ITensors.jl
ITensors.jl copied to clipboard
[ITensors] [BUG] Automatic differentiation
Description of bug
Weird behavior of automatic differentiation: error is thrown for a function, but not for a slightly rewritten (though analogous) function or for a bit more complicated one.
Minimal code demonstrating the bug or unexpected behavior
Minimal runnable code
using ChainRulesCore
using Zygote
using ITensors
@non_differentiable onehot(::Any...)
indices = [Index(2) for _ in 1:10]
mps = randomMPS(indices; linkdims=10)
state = [randomITensor(index) for index in indices]
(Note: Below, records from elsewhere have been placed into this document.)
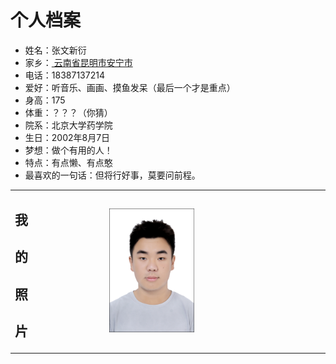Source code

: <!DOCTYPE html>
<html lang="zh-cn">
<meta charset="utf-8"/>
  <body>
    <h1>个人档案</h1>
      <ul>
        <li>姓名：张文新衍
        </li>
        <li>家乡：<a href=“https://baike.baidu.com/item/%E5%AE%89%E5%AE%81/2182645” > 云南省昆明市安宁市 </a>
        </li>
        <li>电话：18387137214
        </li>
        <li>爱好：听音乐、画画、摸鱼发呆（最后一个才是重点）
        </li>
        <li>身高：175
        </li>
        <li>体重：？？？（你猜）
        </li>
        <li>院系：北京大学药学院
        </li>
        <li>生日：2002年8月7日
        </li>
        <li>梦想：做个有用的人！
        </li>
        <li>特点：有点懒、有点憨
        </li>
        <li>最喜欢的一句话：但将行好事，莫要问前程。
        </li>
      </ul>
  </body>
  <table border="0">
    <tr>
      <td width="30%">
        <h2>我</h2>
        <h2>的</h2>
        <h2>照</h2>
        <h2>片</h2>
      </td>
      <td width="70%">
        <img src="mmexport1627391006434.jpg" width=40%>
      </td>
    </tr>
  </table>
</html>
The function below leads to an error.
function f(mps, state)
N = length(mps)
L = 0.
tens = 1.
for i in 1:N
tens *= mps[i]
if i < N
idx = commonind(mps[i], mps[i+1])
partial_mps = tens * onehot(idx => 1)
else
partial_mps = tens
end
L += (partial_mps * state[i])[]
tens *= state[i]
end
return L
end
f(x) = f(x, state)
f'(mps)
# DimensionMismatch("cannot add ITensors with different numbers of indices")
However, if I just add two extra lines to that function, differentiation works well.
function f(mps, state)
N = length(mps)
L = 0.
tens = 1.
for i in 1:N
tens *= mps[i]
if i < N
idx = commonind(mps[i], mps[i+1])
partial_mps = tens * onehot(idx => 1)
else
partial_mps = tens
end
phys_idx = commonind(mps[i], state[i])
L -= sum([(partial_mps * onehot(phys_idx => j))[] for j in 1:1])
L += (partial_mps * state[i])[]
tens *= state[i]
end
return L
end
f(x) = f(x, state)
f'(mps)
# works well
Finally, if I change just one line of that function, which does not affect its output, differentiation results in another error.
function f(mps, state)
N = length(mps)
L = 0.
tens = 1.
for i in 1:N
tens *= mps[i]
if i < N
idx = commonind(mps[i], mps[i+1])
partial_mps = tens * onehot(idx => 1)
else
partial_mps = tens
end
phys_idx = commonind(mps[i], state[i])
L -= (partial_mps * onehot(phys_idx => 1))[]
L += (partial_mps * state[i])[]
tens *= state[i]
end
return L
end
f(x) = f(x, state)
f'(mps)
# DimensionMismatch("cannot add ITensors with different numbers of indices")
Expected output or behavior
I would expect to get no errors when setting up automatic differentiation with the functions above.
Version information
- Output from
versioninfo():
julia> versioninfo()
Julia Version 1.7.0
Commit 3bf9d17731* (2021-11-30 12:12 UTC)
Platform Info:
OS: Linux (x86_64-pc-linux-gnu)
CPU: AMD EPYC 7742 64-Core Processor
WORD_SIZE: 64
LIBM: libopenlibm
LLVM: libLLVM-12.0.1 (ORCJIT, znver2)
Environment:
JULIA_NUM_THREADS = 128
- Output from
using Pkg; Pkg.status("ITensors"):
julia> using Pkg; Pkg.status("ITensors")
Status `~/.julia/environments/v1.7/Project.toml`
[9136182c] ITensors v0.2.16
Very strange bug, thanks @ArtemStrashko. By the way, I would recommend updating to the latest version of ITensors (0.3.14), though I see this bug in the latest version as well so that won't fix this issue.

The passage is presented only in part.